## WHAT THIS TASK INVOLVES
Read through the entries below and copy each line where "EnvC" turns up.

## GIVEN ENTRIES
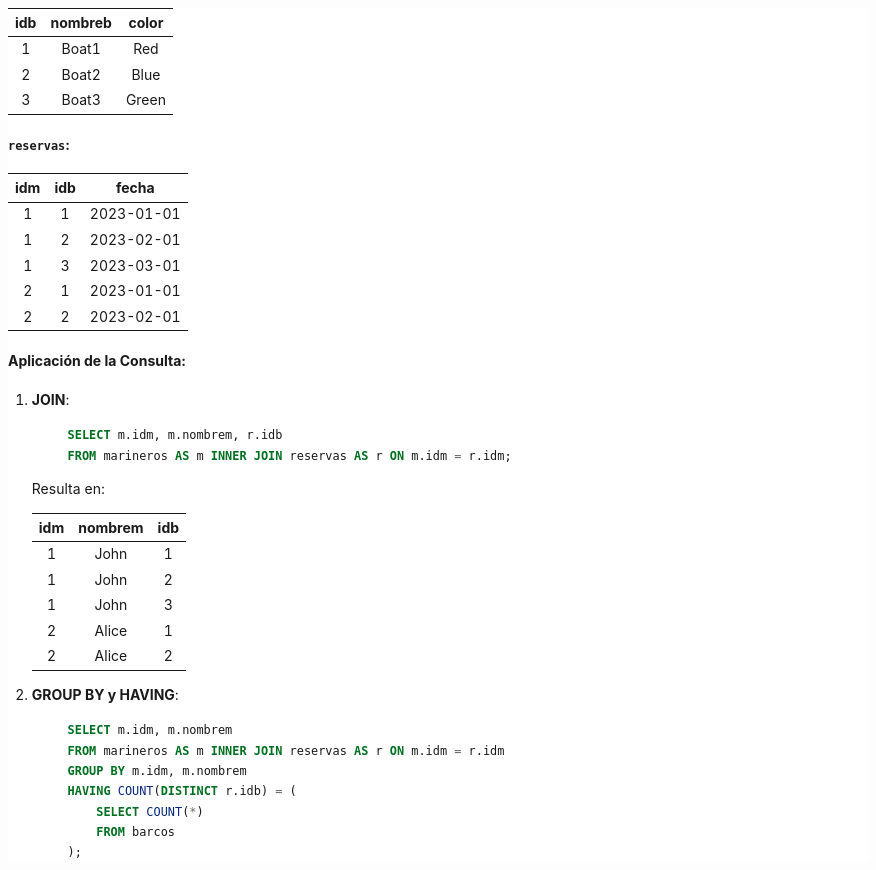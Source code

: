 | idb | nombreb  | color   |
|:---:|:--------:|:-------:|
| 1   | Boat1    | Red     |
| 2   | Boat2    | Blue    |
| 3   | Boat3    | Green   |

#### `reservas`:

| idm | idb | fecha     |
|:---:|:---:|:---------:|
| 1   | 1   | 2023-01-01|
| 1   | 2   | 2023-02-01|
| 1   | 3   | 2023-03-01|
| 2   | 1   | 2023-01-01|
| 2   | 2   | 2023-02-01|

#### Aplicación de la Consulta:

1. **JOIN**:

   ```sql
		SELECT m.idm, m.nombrem, r.idb
		FROM marineros AS m INNER JOIN reservas AS r ON m.idm = r.idm;
   ```

   Resulta en:
   
   | idm | nombrem | idb |
   |:---:|:-------:|:---:|
   | 1   | John    | 1   |
   | 1   | John    | 2   |
   | 1   | John    | 3   |
   | 2   | Alice   | 1   |
   | 2   | Alice   | 2   |


2. **GROUP BY y HAVING**:

   ```sql
		SELECT m.idm, m.nombrem
		FROM marineros AS m INNER JOIN reservas AS r ON m.idm = r.idm
		GROUP BY m.idm, m.nombrem
		HAVING COUNT(DISTINCT r.idb) = (
			SELECT COUNT(*) 
			FROM barcos
		);
   ```

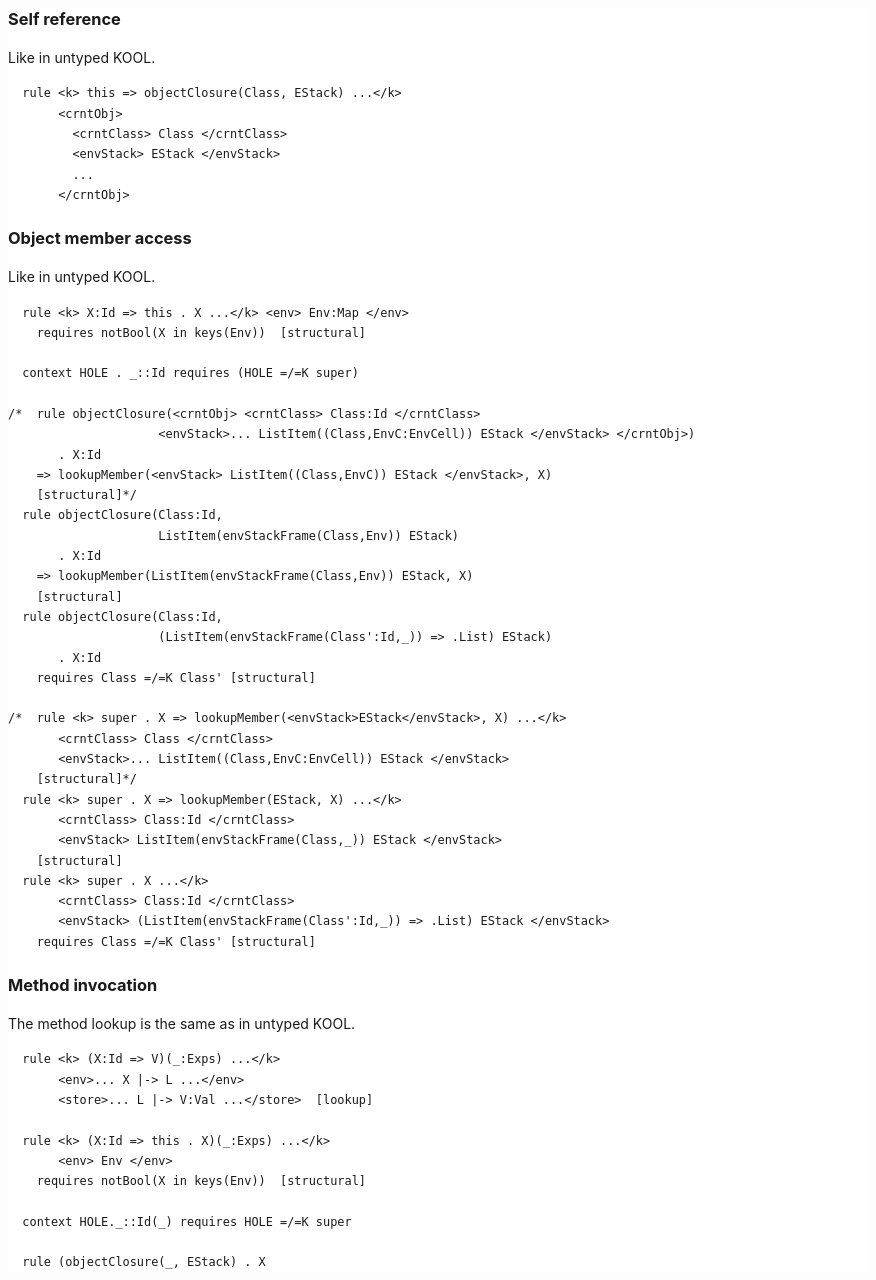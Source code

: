 ### Self reference

Like in untyped KOOL.
```k
  rule <k> this => objectClosure(Class, EStack) ...</k>
       <crntObj>
         <crntClass> Class </crntClass>
         <envStack> EStack </envStack>
         ...
       </crntObj>
```

### Object member access

Like in untyped KOOL.
```k
  rule <k> X:Id => this . X ...</k> <env> Env:Map </env>
    requires notBool(X in keys(Env))  [structural]

  context HOLE . _::Id requires (HOLE =/=K super)

/*  rule objectClosure(<crntObj> <crntClass> Class:Id </crntClass>
                     <envStack>... ListItem((Class,EnvC:EnvCell)) EStack </envStack> </crntObj>)
       . X:Id
    => lookupMember(<envStack> ListItem((Class,EnvC)) EStack </envStack>, X)
    [structural]*/
  rule objectClosure(Class:Id,
                     ListItem(envStackFrame(Class,Env)) EStack)
       . X:Id
    => lookupMember(ListItem(envStackFrame(Class,Env)) EStack, X)
    [structural]
  rule objectClosure(Class:Id,
                     (ListItem(envStackFrame(Class':Id,_)) => .List) EStack)
       . X:Id
    requires Class =/=K Class' [structural]

/*  rule <k> super . X => lookupMember(<envStack>EStack</envStack>, X) ...</k>
       <crntClass> Class </crntClass>
       <envStack>... ListItem((Class,EnvC:EnvCell)) EStack </envStack>
    [structural]*/
  rule <k> super . X => lookupMember(EStack, X) ...</k>
       <crntClass> Class:Id </crntClass>
       <envStack> ListItem(envStackFrame(Class,_)) EStack </envStack>
    [structural]
  rule <k> super . X ...</k>
       <crntClass> Class:Id </crntClass>
       <envStack> (ListItem(envStackFrame(Class':Id,_)) => .List) EStack </envStack>
    requires Class =/=K Class' [structural]
```
### Method invocation

The method lookup is the same as in untyped KOOL.
```k
  rule <k> (X:Id => V)(_:Exps) ...</k>
       <env>... X |-> L ...</env>
       <store>... L |-> V:Val ...</store>  [lookup]

  rule <k> (X:Id => this . X)(_:Exps) ...</k>
       <env> Env </env>
    requires notBool(X in keys(Env))  [structural]

  context HOLE._::Id(_) requires HOLE =/=K super

  rule (objectClosure(_, EStack) . X
```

## RESULT OF THE EXERCISE
                     <envStack>... ListItem((Class,EnvC:EnvCell)) EStack </envStack> </crntObj>)
    => lookupMember(<envStack> ListItem((Class,EnvC)) EStack </envStack>, X)
       <envStack>... ListItem((Class,EnvC:EnvCell)) EStack </envStack>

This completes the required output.